SUPPLIED DATA:
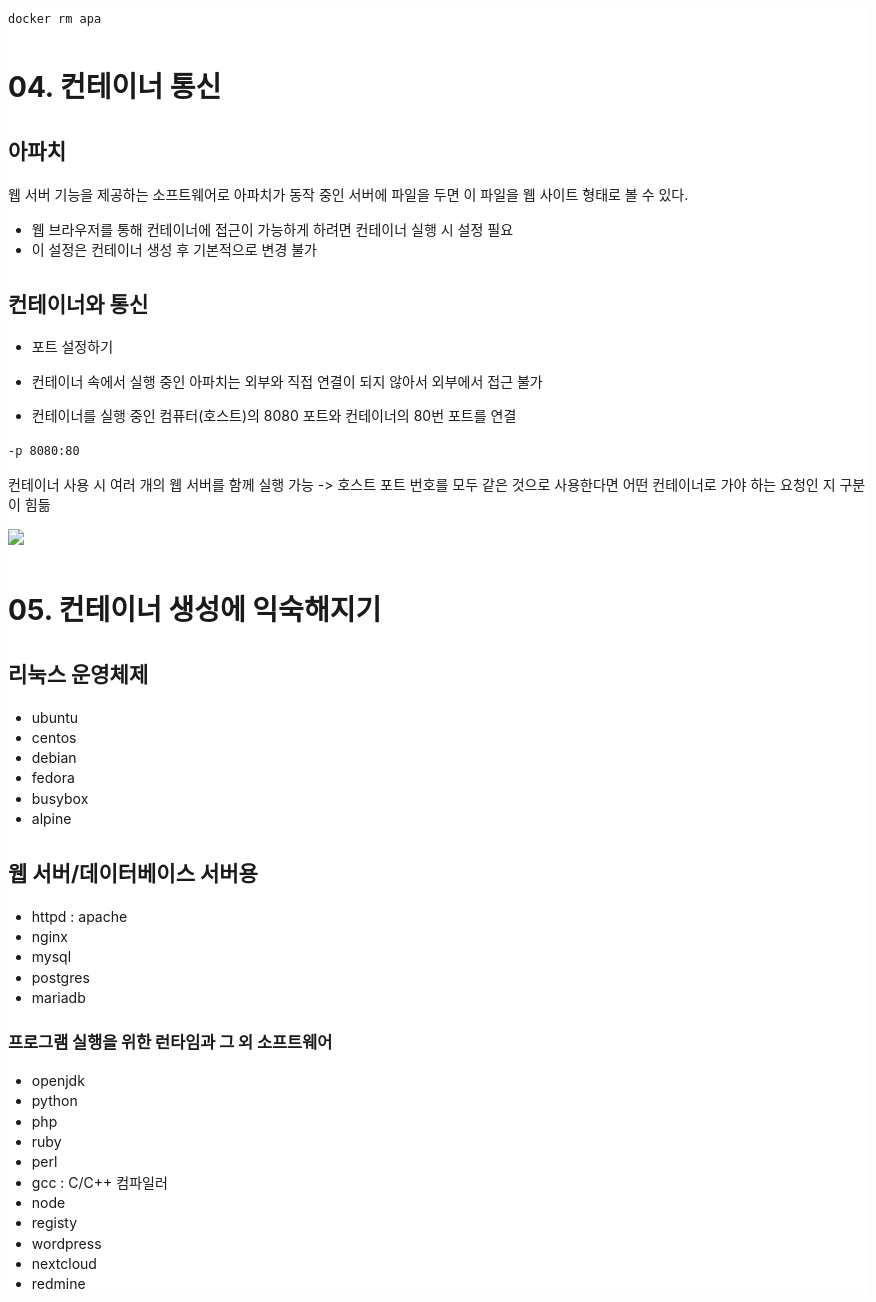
 ```
docker rm apa
```

# 04. 컨테이너 통신

## 아파치

웹 서버 기능을 제공하는 소프트웨어로 아파치가 동작 중인 서버에 파일을 두면 이 파일을 웹 사이트 형태로 볼 수 있다.

- 웹 브라우저를 통해 컨테이너에 접근이 가능하게 하려면 컨테이너 실행 시 설정 필요
- 이 설정은 컨테이너 생성 후 기본적으로 변경 불가

## 컨테이너와 통신

- 포트 설정하기
- 컨테이너 속에서 실행 중인 아파치는 외부와 직접 연결이 되지 않아서 외부에서 접근 불가

- 컨테이너를 실행 중인 컴퓨터(호스트)의 8080 포트와 컨테이너의 80번 포트를 연결

```
-p 8080:80
```

컨테이너 사용 시 여러 개의 웹 서버를 함께 실행 가능 -> 호스트 포트 번호를 모두 같은 것으로 사용한다면 어떤 컨테이너로 가야 하는 요청인 지 구분이 힘듦

![](https://velog.velcdn.com/images/jiyeong/post/163f6b83-ad18-43e2-9174-9801fac84629/image.png)

# 05. 컨테이너 생성에 익숙해지기

## 리눅스 운영체제
- ubuntu
- centos
- debian
- fedora
- busybox
- alpine

## 웹 서버/데이터베이스 서버용

- httpd : apache
- nginx
- mysql
- postgres
- mariadb

### 프로그램 실행을 위한 런타임과 그 외 소프트웨어

- openjdk
- python
- php
- ruby
- perl
- gcc : C/C++ 컴파일러
- node
- registy
- wordpress
- nextcloud
- redmine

EXERCISE REQUIREMENTS:
Return every entry word for word, but drop any pictures.

EXERCISE ANSWER:
 ```
docker rm apa
```

# 04. 컨테이너 통신

## 아파치

웹 서버 기능을 제공하는 소프트웨어로 아파치가 동작 중인 서버에 파일을 두면 이 파일을 웹 사이트 형태로 볼 수 있다.

- 웹 브라우저를 통해 컨테이너에 접근이 가능하게 하려면 컨테이너 실행 시 설정 필요
- 이 설정은 컨테이너 생성 후 기본적으로 변경 불가

## 컨테이너와 통신

- 포트 설정하기
- 컨테이너 속에서 실행 중인 아파치는 외부와 직접 연결이 되지 않아서 외부에서 접근 불가

- 컨테이너를 실행 중인 컴퓨터(호스트)의 8080 포트와 컨테이너의 80번 포트를 연결

```
-p 8080:80
```

컨테이너 사용 시 여러 개의 웹 서버를 함께 실행 가능 -> 호스트 포트 번호를 모두 같은 것으로 사용한다면 어떤 컨테이너로 가야 하는 요청인 지 구분이 힘듦

![](https://velog.velcdn.com/images/jiyeong/post/163f6b83-ad18-43e2-9174-9801fac84629/image.png)

# 05. 컨테이너 생성에 익숙해지기

## 리눅스 운영체제
- ubuntu
- centos
- debian
- fedora
- busybox
- alpine

## 웹 서버/데이터베이스 서버용

- httpd : apache
- nginx
- mysql
- postgres
- mariadb

### 프로그램 실행을 위한 런타임과 그 외 소프트웨어

- openjdk
- python
- php
- ruby
- perl
- gcc : C/C++ 컴파일러
- node
- registy
- wordpress
- nextcloud
- redmine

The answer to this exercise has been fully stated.